Problem requirements ->
Starting at the first line of the entries, extract each line up to and including the one that contains "## A note for the traveler", but leave out the pictures.

Stored data
◆ ◆ ◆ ◆ ◆ ◆ ◆
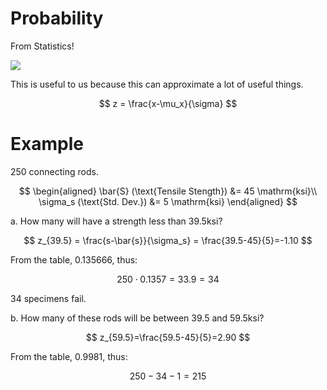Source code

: # Probability

From Statistics!

![](!imgdir/f96943058d7063b084fcc9598a0d6b4c678dce36.png)

This is useful to us because this can approximate a lot of useful things.

$$
z = \frac{x-\mu_x}{\sigma}
$$

# Example

250 connecting rods.

$$
\begin{aligned}
\bar{S} (\text{Tensile Stength}) &= 45 \mathrm{ksi}\\
\sigma_s (\text{Std. Dev.}) &= 5 \mathrm{ksi}
\end{aligned}
$$

a. How many will have a strength less than $39.5 \mathrm{ksi}$?

$$
z_{39.5} = \frac{s-\bar{s}}{\sigma_s} = \frac{39.5-45}{5}=-1.10
$$

From the table, $0.135666$, thus:

$$
250\cdot 0.1357 = 33.9 = 34
$$

34 specimens fail.

b. How many of these rods will be between $39.5$ and $59.5 \mathrm{ksi}$?

$$
z_{59.5}=\frac{59.5-45}{5}=2.90
$$

From the table, $0.9981$, thus:

$$
250-34-1=215
$$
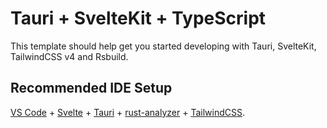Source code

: # Tauri + SvelteKit + TypeScript

This template should help get you started developing with Tauri, SvelteKit, TailwindCSS v4 and Rsbuild.

## Recommended IDE Setup

[VS Code](https://code.visualstudio.com/) + [Svelte](https://marketplace.visualstudio.com/items?itemName=svelte.svelte-vscode) + [Tauri](https://marketplace.visualstudio.com/items?itemName=tauri-apps.tauri-vscode) + [rust-analyzer](https://marketplace.visualstudio.com/items?itemName=rust-lang.rust-analyzer) + [TailwindCSS](https://marketplace.visualstudio.com/items?itemName=bradlc.vscode-tailwindcss).
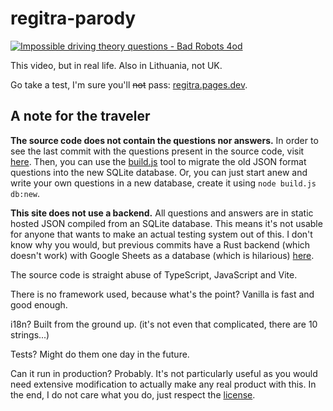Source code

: # regitra-parody

[![Impossible driving theory questions - Bad Robots 4od
](https://img.youtube.com/vi/_fTxKBN6keg/0.jpg)](http://www.youtube.com/watch?v=_fTxKBN6keg)

This video, but in real life. Also in Lithuania, not UK.

Go take a test, I'm sure you'll ~~not~~ pass: [regitra.pages.dev](https://regitra.pages.dev).

## A note for the traveler

**The source code does not contain the questions nor answers.** In order to see the last commit with the questions present in the source code, visit [here](https://github.com/x-t/regitra-parody/tree/3430fd8ebfb7b5362261705c5d2ee8776c1008e5). Then, you can use the [build.js](build.js) tool to migrate the old JSON format questions into the new SQLite database. Or, you can just start anew and write your own questions in a new database, create it using `node build.js db:new`.

**This site does not use a backend.** All questions and answers are in static hosted JSON compiled from an SQLite database. This means it's not usable for anyone that wants to make an actual testing system out of this. I don't know why you would, but previous commits have a Rust backend (which doesn't work) with Google Sheets as a database (which is hilarious) [here](https://github.com/x-t/regitra-parody/tree/6ad23dad2284a48f70571239791b52a3f1f3fe4b).

The source code is straight abuse of TypeScript, JavaScript and Vite.

There is no framework used, because what's the point? Vanilla is fast and good enough.

i18n? Built from the ground up. (it's not even that complicated, there are 10 strings...)

Tests? Might do them one day in the future.

Can it run in production? Probably. It's not particularly useful as you would need extensive modification to actually make any real product with this. In the end, I do not care what you do, just respect the [license](LICENSE).

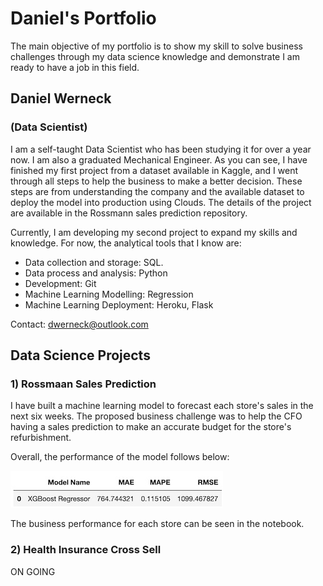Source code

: # Daniel's Portfolio

The main objective of my portfolio is to show my skill to solve business challenges through my data science knowledge and demonstrate I am ready to have a job in this field.  

## Daniel Werneck
### (Data Scientist)
I am a self-taught Data Scientist who has been studying it for over a year now. I am also a graduated Mechanical Engineer.
As you can see, I have finished my first project from a dataset available in Kaggle, and I went through all steps to help the business to make a better decision. These steps are from understanding the company and the available dataset to deploy the model into production using Clouds. 
The details of the project are available in the Rossmann sales prediction repository. 

Currently, I am developing my second project to expand my skills and knowledge. For now, the analytical tools that I know are:
- Data collection and storage: SQL.
- Data process and analysis: Python
- Development: Git
- Machine Learning Modelling: Regression
- Machine Learning Deployment: Heroku, Flask

Contact:
dwerneck@outlook.com

## Data Science Projects

### 1) Rossmaan Sales Prediction

I have built a machine learning model to forecast each store's sales in the next six weeks. The proposed business challenge was to help the CFO having a sales prediction to make an accurate budget for the store's refurbishment.  

Overall, the performance of the model follows below:

![Alt text](/result.png?raw=true)

The business performance for each store can be seen in the notebook. 

### 2) Health Insurance Cross Sell

ON GOING
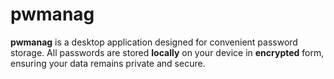 # pwmanag

**pwmanag** is a desktop application designed for convenient password storage. All passwords are stored **locally** on your device in **encrypted** form, ensuring your data remains private and secure.
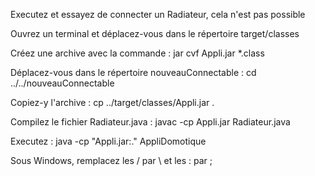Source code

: Executez et essayez de connecter un Radiateur, cela n'est pas possible

Ouvrez un terminal et déplacez-vous dans le répertoire target/classes

Créez une archive avec la commande : jar cvf Appli.jar *.class

Déplacez-vous dans le répertoire nouveauConnectable : cd ../../nouveauConnectable

Copiez-y l'archive : cp ../target/classes/Appli.jar .

Compilez le fichier Radiateur.java : javac -cp Appli.jar Radiateur.java

Executez : java -cp "Appli.jar:." AppliDomotique

Sous Windows, remplacez les / par \ et les : par ;
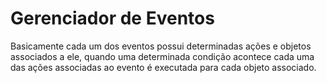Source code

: # Gerenciador de Eventos

Basicamente cada um dos eventos possui determinadas ações e objetos associados a ele, quando uma determinada condição acontece cada uma das ações associadas ao evento é executada para cada objeto associado.
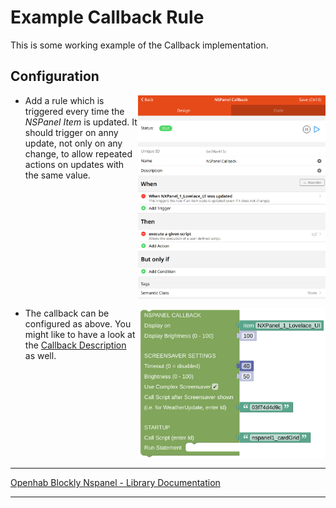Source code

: # Example Callback Rule

This is some working example of the Callback implementation.

## Configuration

[<img src="img/openhab_rules_callback.png" align="right" width="300">](img/openhab_rules_callback.png)

- Add a rule which is triggered every time the *NSPanel Item* is updated. It should trigger on anny update, not only on any change, to allow repeated actions on updates with the same value.<br clear="right"/>

[<img src="img/openhab_rules_callback_script.png" align="right" width="300">](img/openhab_rules_callback_script.png)

- The callback can be configured as above. You might like to have a look at the [Callback Description](blockLibrary_nspanel_callback_callback.md) as well.<br clear="right"/>

---

[Openhab Blockly Nspanel - Library Documentation](README.md)

---
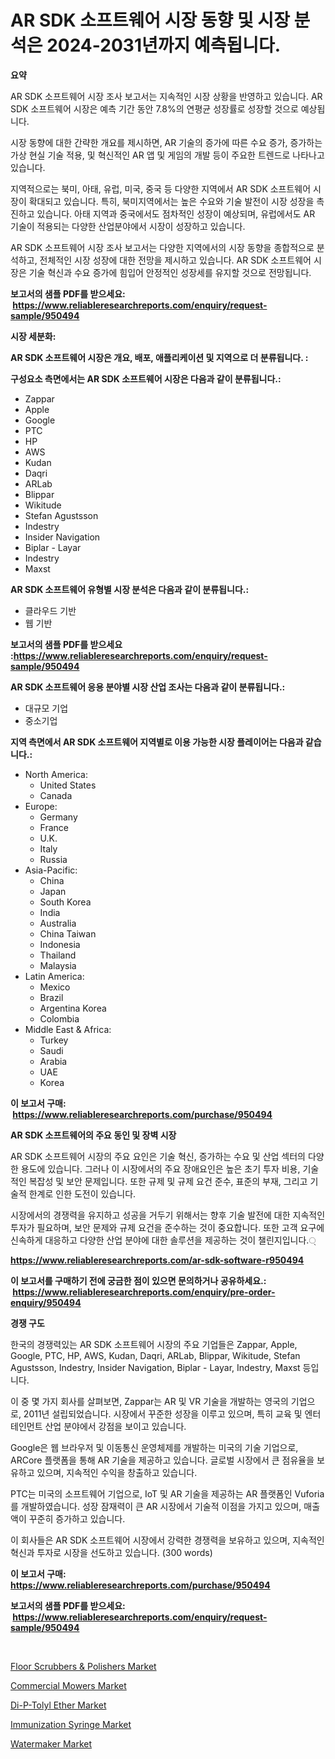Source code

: <p><h1>AR SDK 소프트웨어 시장 동향 및 시장 분석은 2024-2031년까지 예측됩니다.</h1></p><p><strong>요약</strong></p>
<p><p>AR SDK 소프트웨어 시장 조사 보고서는 지속적인 시장 상황을 반영하고 있습니다. AR SDK 소프트웨어 시장은 예측 기간 동안 7.8%의 연평균 성장률로 성장할 것으로 예상됩니다.</p><p>시장 동향에 대한 간략한 개요를 제시하면, AR 기술의 증가에 따른 수요 증가, 증가하는 가상 현실 기술 적용, 및 혁신적인 AR 앱 및 게임의 개발 등이 주요한 트렌드로 나타나고 있습니다.</p><p>지역적으로는 북미, 아태, 유럽, 미국, 중국 등 다양한 지역에서 AR SDK 소프트웨어 시장이 확대되고 있습니다. 특히, 북미지역에서는 높은 수요와 기술 발전이 시장 성장을 촉진하고 있습니다. 아태 지역과 중국에서도 점차적인 성장이 예상되며, 유럽에서도 AR 기술이 적용되는 다양한 산업분야에서 시장이 성장하고 있습니다.</p><p>AR SDK 소프트웨어 시장 조사 보고서는 다양한 지역에서의 시장 동향을 종합적으로 분석하고, 전체적인 시장 성장에 대한 전망을 제시하고 있습니다. AR SDK 소프트웨어 시장은 기술 혁신과 수요 증가에 힘입어 안정적인 성장세를 유지할 것으로 전망됩니다.</p></p>
<p><strong>보고서의 샘플 PDF를 받으세요: &nbsp;<a href="https://www.reliableresearchreports.com/enquiry/request-sample/950494">https://www.reliableresearchreports.com/enquiry/request-sample/950494</a></strong></p>
<p><strong>시장 세분화:</strong></p>
<p><strong> AR SDK 소프트웨어 시장은 개요, 배포, 애플리케이션 및 지역으로 더 분류됩니다. :</strong></p>
<p><strong>구성요소 측면에서는 AR SDK 소프트웨어 시장은 다음과 같이 분류됩니다.:</strong></p>
<p><ul><li>Zappar</li><li>Apple</li><li>Google</li><li>PTC</li><li>HP</li><li>AWS</li><li>Kudan</li><li>Daqri</li><li>ARLab</li><li>Blippar</li><li>Wikitude</li><li>Stefan Agustsson</li><li>Indestry</li><li>Insider Navigation</li><li>Biplar - Layar</li><li>Indestry</li><li>Maxst</li></ul></p>
<p><strong> AR SDK 소프트웨어 유형별 시장 분석은 다음과 같이 분류됩니다.:</strong></p>
<p><ul><li>클라우드 기반</li><li>웹 기반</li></ul></p>
<p><strong>보고서의 샘플 PDF를 받으세요 :<a href="https://www.reliableresearchreports.com/enquiry/request-sample/950494">https://www.reliableresearchreports.com/enquiry/request-sample/950494</a></strong></p>
<p><strong> AR SDK 소프트웨어 응용 분야별 시장 산업 조사는 다음과 같이 분류됩니다.:</strong></p>
<p><ul><li>대규모 기업</li><li>중소기업</li></ul></p>
<p><strong>지역 측면에서 AR SDK 소프트웨어 지역별로 이용 가능한 시장 플레이어는 다음과 같습니다.:</strong></p>
<p><ul>
    <li>
        North America:
        <ul>
            <li>United States</li>
            <li>Canada</li>
        </ul>
    </li>
    <li>
        Europe:
        <ul>
            <li>Germany</li>
            <li>France</li>
            <li>U.K.</li>
            <li>Italy</li>
            <li>Russia</li>
        </ul>
    </li>
    <li>
        Asia-Pacific:
        <ul>
            <li>China</li>
            <li>Japan</li>
            <li>South Korea</li>
            <li>India</li>
            <li>Australia</li>
            <li>China Taiwan</li>
            <li>Indonesia</li>
            <li>Thailand</li>
            <li>Malaysia</li>
        </ul>
    </li>
    <li>
        Latin America:
        <ul>
            <li>Mexico</li>
            <li>Brazil</li>
            <li>Argentina Korea</li>
            <li>Colombia</li>
        </ul>
    </li>
    <li>
        Middle East & Africa:
        <ul>
            <li>Turkey</li>
            <li>Saudi</li>
            <li>Arabia</li>
            <li>UAE</li>
            <li>Korea</li>
        </ul>
    </li>
    </ul></p>
<p><strong>이 보고서 구매: &nbsp;<a href="https://www.reliableresearchreports.com/purchase/950494">https://www.reliableresearchreports.com/purchase/950494</a></strong></p>
<p><strong>AR SDK 소프트웨어의 주요 동인 및 장벽 시장</strong></p>
<p><p>AR SDK 소프트웨어 시장의 주요 요인은 기술 혁신, 증가하는 수요 및 산업 섹터의 다양한 용도에 있습니다. 그러나 이 시장에서의 주요 장애요인은 높은 초기 투자 비용, 기술적인 복잡성 및 보안 문제입니다. 또한 규제 및 규제 요건 준수, 표준의 부재, 그리고 기술적 한계로 인한 도전이 있습니다.</p><p>시장에서의 경쟁력을 유지하고 성공을 거두기 위해서는 향후 기술 발전에 대한 지속적인 투자가 필요하며, 보안 문제와 규제 요건을 준수하는 것이 중요합니다. 또한 고객 요구에 신속하게 대응하고 다양한 산업 분야에 대한 솔루션을 제공하는 것이 챌린지입니다.্</p></p>
<p><strong><a href="https://www.reliableresearchreports.com/ar-sdk-software-r950494">https://www.reliableresearchreports.com/ar-sdk-software-r950494</a></strong></p>
<p><strong>이 보고서를 구매하기 전에 궁금한 점이 있으면 문의하거나 공유하세요.: &nbsp;<a href="https://www.reliableresearchreports.com/enquiry/pre-order-enquiry/950494">https://www.reliableresearchreports.com/enquiry/pre-order-enquiry/950494</a></strong></p>
<p><strong>경쟁 구도</strong></p>
<p><p>한국의 경쟁력있는 AR SDK 소프트웨어 시장의 주요 기업들은 Zappar, Apple, Google, PTC, HP, AWS, Kudan, Daqri, ARLab, Blippar, Wikitude, Stefan Agustsson, Indestry, Insider Navigation, Biplar - Layar, Indestry, Maxst 등입니다. </p><p>이 중 몇 가지 회사를 살펴보면, Zappar는 AR 및 VR 기술을 개발하는 영국의 기업으로, 2011년 설립되었습니다. 시장에서 꾸준한 성장을 이루고 있으며, 특히 교육 및 엔터테인먼트 산업 분야에서 강점을 보이고 있습니다.</p><p>Google은 웹 브라우저 및 이동통신 운영체제를 개발하는 미국의 기술 기업으로, ARCore 플랫폼을 통해 AR 기술을 제공하고 있습니다. 글로벌 시장에서 큰 점유율을 보유하고 있으며, 지속적인 수익을 창출하고 있습니다.</p><p>PTC는 미국의 소프트웨어 기업으로, IoT 및 AR 기술을 제공하는 AR 플랫폼인 Vuforia를 개발하였습니다. 성장 잠재력이 큰 AR 시장에서 기술적 이점을 가지고 있으며, 매출액이 꾸준히 증가하고 있습니다.</p><p>이 회사들은 AR SDK 소프트웨어 시장에서 강력한 경쟁력을 보유하고 있으며, 지속적인 혁신과 투자로 시장을 선도하고 있습니다. (300 words)</p></p>
<p><strong>이 보고서 구매: &nbsp; <a href="https://www.reliableresearchreports.com/purchase/950494">https://www.reliableresearchreports.com/purchase/950494</a></strong></p>
<p><strong>보고서의 샘플 PDF를 받으세요: &nbsp;<a href="https://www.reliableresearchreports.com/enquiry/request-sample/950494">https://www.reliableresearchreports.com/enquiry/request-sample/950494</a></strong><strong></strong></p>
<p>&nbsp;</p>
<p><p><a href="https://view.publitas.com/reportprime-1/floor-scrubbers-polishers-market-trends-and-market-analysis-forecasted-for-period-2024-2031/">Floor Scrubbers & Polishers Market</a></p><p><a href="https://www.linkedin.com/pulse/analyzing-commercial-mowers-market-global-industry-perspective-ejmoe?trackingId=02bBNhjxLC%2B0XYKDDQM6jg%3D%3D">Commercial Mowers Market</a></p><p><a href="https://issuu.com/reportprime-2/docs/di-p-tolyl-ether-market-size-2030.pptx">Di-P-Tolyl Ether Market</a></p><p><a href="https://github.com/markusgodoy/Market-Research-Report-List-3/blob/main/immunization-syringe-market.md">Immunization Syringe Market</a></p><p><a href="https://www.linkedin.com/pulse/watermaker-market-size-outlook-forecast-2024-2031-resource-insight-oxsce?trackingId=4OMAQc8nlraeBrGBznoJng%3D%3D">Watermaker Market</a></p></p>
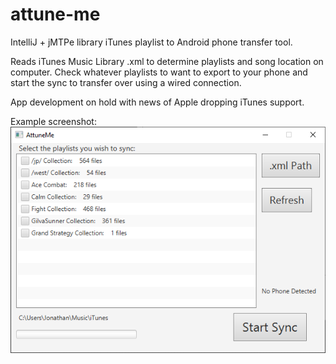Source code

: # attune-me
IntelliJ + jMTPe library
iTunes playlist to Android phone transfer tool.

Reads iTunes Music Library .xml to determine playlists and song location on computer. Check whatever playlists to want to export to your phone and start the sync to transfer over using a wired connection.

App development on hold with news of Apple dropping iTunes support.

Example screenshot:
![screenshot](https://github.com/GH-Edifire/attune-me/blob/master/screenshot.png)
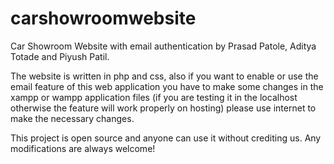 # carshowroomwebsite
Car Showroom Website with email authentication by Prasad Patole, Aditya Totade and Piyush Patil.

The website is written in php and css, also if you want to enable or use the email feature of this web application you have to make some changes in the xampp or wampp application files (if you are testing it in the localhost otherwise the feature will work properly on hosting) please use internet to make the necessary changes.

This project is open source and anyone can use it without crediting us.
Any modifications are always welcome!
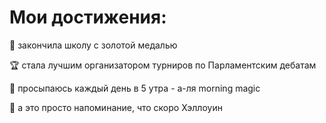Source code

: # Мои достижения:

&#127941; закончила школу с золотой медалью  

&#127942; стала лучшим организатором турниров по Парламентским дебатам  

&#127775; просыпаюсь каждый день в 5 утра - а-ля morning magic

&#127875; а это просто напоминание, что скоро Хэллоуин
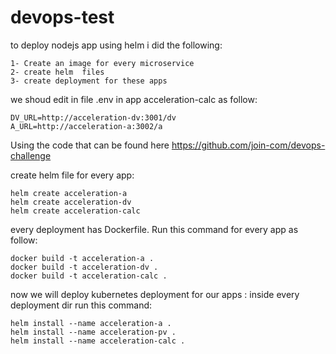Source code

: # devops-test
to deploy nodejs app using helm i did the following:

    1- Create an image for every microservice 
    2- create helm  files
    3- create deployment for these apps



we shoud edit in file .env in app acceleration-calc as follow:

    DV_URL=http://acceleration-dv:3001/dv
    A_URL=http://acceleration-a:3002/a
   
Using the code that can be found here https://github.com/join-com/devops-challenge
   

create helm file for every app:

	helm create acceleration-a
	helm create acceleration-dv
	helm create acceleration-calc


every deployment has Dockerfile. 
Run this command for every app as follow:
    
    docker build -t acceleration-a .
    docker build -t acceleration-dv .
    docker build -t acceleration-calc .

   
now we will deploy kubernetes deployment for our apps :
inside every deployment dir run this command:
     
    helm install --name acceleration-a .
    helm install --name acceleration-pv .
    helm install --name acceleration-calc .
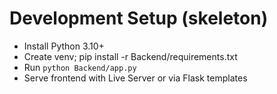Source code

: # Development Setup (skeleton)

- Install Python 3.10+
- Create venv; pip install -r Backend/requirements.txt
- Run `python Backend/app.py`
- Serve frontend with Live Server or via Flask templates
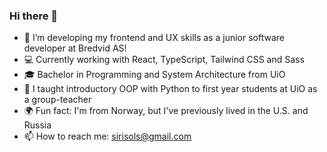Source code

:### Hi there 👋

- 🌱 I’m developing my frontend and UX skills as a junior software developer at Bredvid AS!
- 💻 Currently working with React, TypeScript, Tailwind CSS and Sass 
- :mortar_board: Bachelor in Programming and System Architecture from UiO
- :raising_hand: I taught introductory OOP with Python to first year students at UiO as a group-teacher
- :earth_africa: Fun fact: I'm from Norway, but I've previously lived in the U.S. and Russia
- 📫 How to reach me: sirisols@gmail.com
◆ ◆ ◆ ◆ ◆ ◆ ◆
The completed task ->
Source code

: # Probability

From Statistics!

![](!imgdir/f96943058d7063b084fcc9598a0d6b4c678dce36.png)

This is useful to us because this can approximate a lot of useful things.

$$
z = \frac{x-\mu_x}{\sigma}
$$

# Example

250 connecting rods.

$$
\begin{aligned}
\bar{S} (\text{Tensile Stength}) &= 45 \mathrm{ksi}\\
\sigma_s (\text{Std. Dev.}) &= 5 \mathrm{ksi}
\end{aligned}
$$

a. How many will have a strength less than $39.5 \mathrm{ksi}$?

$$
z_{39.5} = \frac{s-\bar{s}}{\sigma_s} = \frac{39.5-45}{5}=-1.10
$$

From the table, $0.135666$, thus:

$$
250\cdot 0.1357 = 33.9 = 34
$$

34 specimens fail.

b. How many of these rods will be between $39.5$ and $59.5 \mathrm{ksi}$?

$$
z_{59.5}=\frac{59.5-45}{5}=2.90
$$

From the table, $0.9981$, thus:

$$
250-34-1=215
$$
Source code

: # Tauri + SvelteKit + TypeScript

This template should help get you started developing with Tauri, SvelteKit, TailwindCSS v4 and Rsbuild.

## Recommended IDE Setup

[VS Code](https://code.visualstudio.com/) + [Svelte](https://marketplace.visualstudio.com/items?itemName=svelte.svelte-vscode) + [Tauri](https://marketplace.visualstudio.com/items?itemName=tauri-apps.tauri-vscode) + [rust-analyzer](https://marketplace.visualstudio.com/items?itemName=rust-lang.rust-analyzer) + [TailwindCSS](https://marketplace.visualstudio.com/items?itemName=bradlc.vscode-tailwindcss).
Source code

: # regitra-parody

[![Impossible driving theory questions - Bad Robots 4od
](https://img.youtube.com/vi/_fTxKBN6keg/0.jpg)](http://www.youtube.com/watch?v=_fTxKBN6keg)

This video, but in real life. Also in Lithuania, not UK.

Go take a test, I'm sure you'll ~~not~~ pass: [regitra.pages.dev](https://regitra.pages.dev).

## A note for the traveler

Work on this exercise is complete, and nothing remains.